- **Exercise**: Apart from the pictures, the listing is to be returned exactly.

- **Information given**:
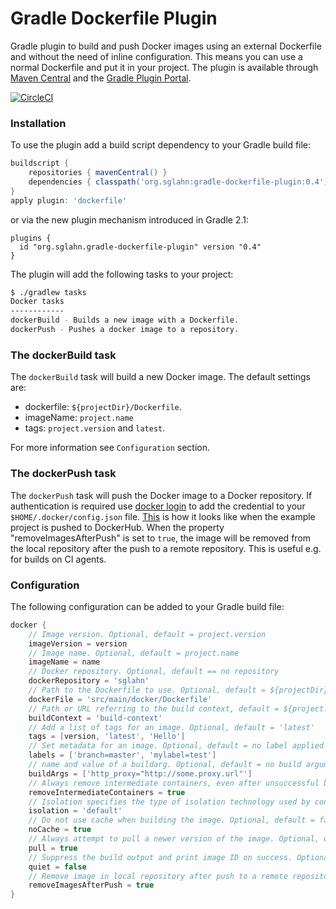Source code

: # Gradle Dockerfile Plugin
Gradle plugin to build and push Docker images using an external Dockerfile and without the need of inline configuration. This means you can use a normal Dockerfile and put it in your project.
The plugin is available through [Maven Central](https://search.maven.org/#search%7Cga%7C1%7Cgradle-dockerfile-plugin) and the [Gradle Plugin Portal](https://plugins.gradle.org).

[![CircleCI](https://circleci.com/gh/sglahn/gradle-dockerfile-plugin/tree/master.svg?style=svg)](https://circleci.com/gh/sglahn/gradle-dockerfile-plugin/tree/master)

### Installation
To use the plugin add a build script dependency to your Gradle build file:
```gradle
buildscript {
    repositories { mavenCentral() }
    dependencies { classpath('org.sglahn:gradle-dockerfile-plugin:0.4') }
}
apply plugin: 'dockerfile'
```
or via the new plugin mechanism introduced in Gradle 2.1:
```
plugins {
  id "org.sglahn.gradle-dockerfile-plugin" version "0.4"
}
```
The plugin will add the following tasks to your project:
```sh
$ ./gradlew tasks
Docker tasks
------------
dockerBuild - Builds a new image with a Dockerfile.
dockerPush - Pushes a docker image to a repository.
```
### The dockerBuild task
The `dockerBuild` task will build a new Docker image. The default settings are:

 - dockerfile: `${projectDir}/Dockerfile`.
 - imageName: `project.name`
 - tags: `project.version` and `latest`.

For more information see `Configuration` section.
### The dockerPush task
The `dockerPush` task will push the Docker image to a Docker repository.
If authentication is required use [docker login](https://docs.docker.com/engine/reference/commandline/login/) to
add the credential to your `$HOME/.docker/config.json` file. [This](https://hub.docker.com/r/sglahn/gradle-dockerfile-plugin-example-project/) 
is how it looks like when the example project is pushed to DockerHub. When the property "removeImagesAfterPush" is set to `true`, 
the image will be removed from the local repository after the push to a remote repository. This is useful e.g. for builds 
on CI agents. 
### Configuration
The following configuration can be added to your Gradle build file:
```gradle
docker {
    // Image version. Optional, default = project.version
    imageVersion = version
    // Image name. Optional, default = project.name
    imageName = name
    // Docker repository. Optional, default == no repository
    dockerRepository = 'sglahn'
    // Path to the Dockerfile to use. Optional, default = ${projectDir}/Dockerfile
    dockerFile = 'src/main/docker/Dockerfile'
    // Path or URL referring to the build context, default = ${project.projectDir.getAbsolutePath()}
    buildContext = 'build-context'
    // Add a list of tags for an image. Optional, default = 'latest'
    tags = [version, 'latest', 'Hello']
    // Set metadata for an image. Optional, default = no label applied
    labels = ['branch=master', 'mylabel=test']
    // name and value of a buildarg. Optional, default = no build arguments
    buildArgs = ['http_proxy="http://some.proxy.url"']
    // Always remove intermediate containers, even after unsuccessful builds. Optional, default = false
    removeIntermediateContainers = true
    // Isolation specifies the type of isolation technology used by containers. Optional, default = default
    isolation = 'default'
    // Do not use cache when building the image. Optional, default = false
    noCache = true
    // Always attempt to pull a newer version of the image. Optional, default false
    pull = true
    // Suppress the build output and print image ID on success. Optional, default = true
    quiet = false
    // Remove image in local repository after push to a remote repository, useful for builds on CI agents. Optional, default = false
    removeImagesAfterPush = true
}
```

- **Task answer**:
Source code

: # Gradle Dockerfile Plugin
Gradle plugin to build and push Docker images using an external Dockerfile and without the need of inline configuration. This means you can use a normal Dockerfile and put it in your project.
The plugin is available through [Maven Central](https://search.maven.org/#search%7Cga%7C1%7Cgradle-dockerfile-plugin) and the [Gradle Plugin Portal](https://plugins.gradle.org).

[![CircleCI](https://circleci.com/gh/sglahn/gradle-dockerfile-plugin/tree/master.svg?style=svg)](https://circleci.com/gh/sglahn/gradle-dockerfile-plugin/tree/master)

### Installation
To use the plugin add a build script dependency to your Gradle build file:
```gradle
buildscript {
    repositories { mavenCentral() }
    dependencies { classpath('org.sglahn:gradle-dockerfile-plugin:0.4') }
}
apply plugin: 'dockerfile'
```
or via the new plugin mechanism introduced in Gradle 2.1:
```
plugins {
  id "org.sglahn.gradle-dockerfile-plugin" version "0.4"
}
```
The plugin will add the following tasks to your project:
```sh
$ ./gradlew tasks
Docker tasks
------------
dockerBuild - Builds a new image with a Dockerfile.
dockerPush - Pushes a docker image to a repository.
```
### The dockerBuild task
The `dockerBuild` task will build a new Docker image. The default settings are:

 - dockerfile: `${projectDir}/Dockerfile`.
 - imageName: `project.name`
 - tags: `project.version` and `latest`.

For more information see `Configuration` section.
### The dockerPush task
The `dockerPush` task will push the Docker image to a Docker repository.
If authentication is required use [docker login](https://docs.docker.com/engine/reference/commandline/login/) to
add the credential to your `$HOME/.docker/config.json` file. [This](https://hub.docker.com/r/sglahn/gradle-dockerfile-plugin-example-project/) 
is how it looks like when the example project is pushed to DockerHub. When the property "removeImagesAfterPush" is set to `true`, 
the image will be removed from the local repository after the push to a remote repository. This is useful e.g. for builds 
on CI agents. 
### Configuration
The following configuration can be added to your Gradle build file:
```gradle
docker {
    // Image version. Optional, default = project.version
    imageVersion = version
    // Image name. Optional, default = project.name
    imageName = name
    // Docker repository. Optional, default == no repository
    dockerRepository = 'sglahn'
    // Path to the Dockerfile to use. Optional, default = ${projectDir}/Dockerfile
    dockerFile = 'src/main/docker/Dockerfile'
    // Path or URL referring to the build context, default = ${project.projectDir.getAbsolutePath()}
    buildContext = 'build-context'
    // Add a list of tags for an image. Optional, default = 'latest'
    tags = [version, 'latest', 'Hello']
    // Set metadata for an image. Optional, default = no label applied
    labels = ['branch=master', 'mylabel=test']
    // name and value of a buildarg. Optional, default = no build arguments
    buildArgs = ['http_proxy="http://some.proxy.url"']
    // Always remove intermediate containers, even after unsuccessful builds. Optional, default = false
    removeIntermediateContainers = true
    // Isolation specifies the type of isolation technology used by containers. Optional, default = default
    isolation = 'default'
    // Do not use cache when building the image. Optional, default = false
    noCache = true
    // Always attempt to pull a newer version of the image. Optional, default false
    pull = true
    // Suppress the build output and print image ID on success. Optional, default = true
    quiet = false
    // Remove image in local repository after push to a remote repository, useful for builds on CI agents. Optional, default = false
    removeImagesAfterPush = true
}
```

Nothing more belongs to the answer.